The listing below should be reproduced exactly, with the pictures omitted.
[MATERIAL FOR THIS TASK Boundary: Start]
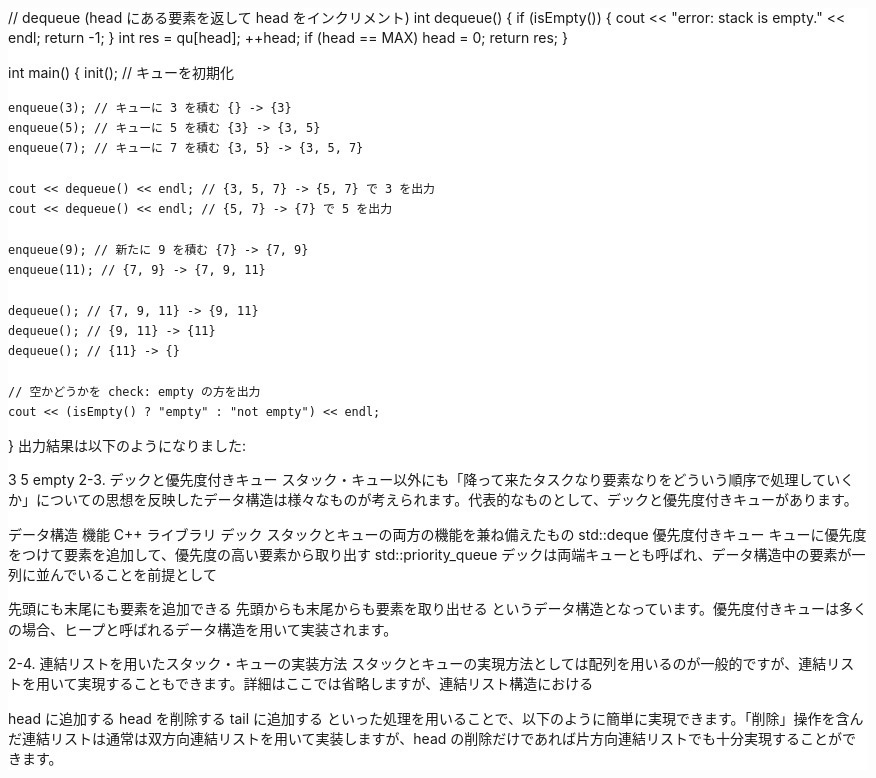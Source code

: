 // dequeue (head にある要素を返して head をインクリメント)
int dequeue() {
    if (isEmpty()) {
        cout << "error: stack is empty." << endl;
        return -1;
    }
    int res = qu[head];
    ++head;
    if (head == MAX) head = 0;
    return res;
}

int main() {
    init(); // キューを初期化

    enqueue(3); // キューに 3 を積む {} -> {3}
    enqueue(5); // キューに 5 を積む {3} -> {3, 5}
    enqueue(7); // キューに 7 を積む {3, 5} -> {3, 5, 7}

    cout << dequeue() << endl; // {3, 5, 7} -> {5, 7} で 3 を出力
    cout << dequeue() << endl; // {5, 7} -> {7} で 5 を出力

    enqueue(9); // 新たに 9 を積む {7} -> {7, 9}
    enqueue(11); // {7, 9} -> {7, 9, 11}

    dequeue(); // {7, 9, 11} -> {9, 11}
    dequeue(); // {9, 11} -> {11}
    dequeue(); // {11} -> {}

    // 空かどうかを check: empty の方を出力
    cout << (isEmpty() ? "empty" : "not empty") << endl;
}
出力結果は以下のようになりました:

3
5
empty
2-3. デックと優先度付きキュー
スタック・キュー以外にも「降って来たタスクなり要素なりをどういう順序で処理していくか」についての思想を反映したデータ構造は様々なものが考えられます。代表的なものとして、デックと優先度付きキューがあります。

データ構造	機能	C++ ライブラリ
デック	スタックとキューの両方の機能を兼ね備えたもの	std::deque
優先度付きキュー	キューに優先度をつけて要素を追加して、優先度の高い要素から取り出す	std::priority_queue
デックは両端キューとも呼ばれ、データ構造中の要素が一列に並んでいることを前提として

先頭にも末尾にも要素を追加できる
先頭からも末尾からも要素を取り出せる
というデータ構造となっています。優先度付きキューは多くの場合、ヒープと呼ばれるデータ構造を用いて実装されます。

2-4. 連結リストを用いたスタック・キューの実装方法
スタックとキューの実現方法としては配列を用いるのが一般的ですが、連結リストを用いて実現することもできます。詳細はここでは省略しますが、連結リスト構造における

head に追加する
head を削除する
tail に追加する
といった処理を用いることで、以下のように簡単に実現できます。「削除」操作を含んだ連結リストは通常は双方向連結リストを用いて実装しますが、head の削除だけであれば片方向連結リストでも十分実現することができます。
[MATERIAL FOR THIS TASK Boundary: End]
## ANSWER SPACE
Source code

: // dequeue (head にある要素を返して head をインクリメント)
int dequeue() {
    if (isEmpty()) {
        cout << "error: stack is empty." << endl;
        return -1;
    }
    int res = qu[head];
    ++head;
    if (head == MAX) head = 0;
    return res;
}

int main() {
    init(); // キューを初期化

    enqueue(3); // キューに 3 を積む {} -> {3}
    enqueue(5); // キューに 5 を積む {3} -> {3, 5}
    enqueue(7); // キューに 7 を積む {3, 5} -> {3, 5, 7}

    cout << dequeue() << endl; // {3, 5, 7} -> {5, 7} で 3 を出力
    cout << dequeue() << endl; // {5, 7} -> {7} で 5 を出力

    enqueue(9); // 新たに 9 を積む {7} -> {7, 9}
    enqueue(11); // {7, 9} -> {7, 9, 11}

    dequeue(); // {7, 9, 11} -> {9, 11}
    dequeue(); // {9, 11} -> {11}
    dequeue(); // {11} -> {}

    // 空かどうかを check: empty の方を出力
    cout << (isEmpty() ? "empty" : "not empty") << endl;
}
出力結果は以下のようになりました:

3
5
empty
2-3. デックと優先度付きキュー
スタック・キュー以外にも「降って来たタスクなり要素なりをどういう順序で処理していくか」についての思想を反映したデータ構造は様々なものが考えられます。代表的なものとして、デックと優先度付きキューがあります。

データ構造	機能	C++ ライブラリ
デック	スタックとキューの両方の機能を兼ね備えたもの	std::deque
優先度付きキュー	キューに優先度をつけて要素を追加して、優先度の高い要素から取り出す	std::priority_queue
デックは両端キューとも呼ばれ、データ構造中の要素が一列に並んでいることを前提として

先頭にも末尾にも要素を追加できる
先頭からも末尾からも要素を取り出せる
というデータ構造となっています。優先度付きキューは多くの場合、ヒープと呼ばれるデータ構造を用いて実装されます。

2-4. 連結リストを用いたスタック・キューの実装方法
スタックとキューの実現方法としては配列を用いるのが一般的ですが、連結リストを用いて実現することもできます。詳細はここでは省略しますが、連結リスト構造における

head に追加する
head を削除する
tail に追加する
といった処理を用いることで、以下のように簡単に実現できます。「削除」操作を含んだ連結リストは通常は双方向連結リストを用いて実装しますが、head の削除だけであれば片方向連結リストでも十分実現することができます。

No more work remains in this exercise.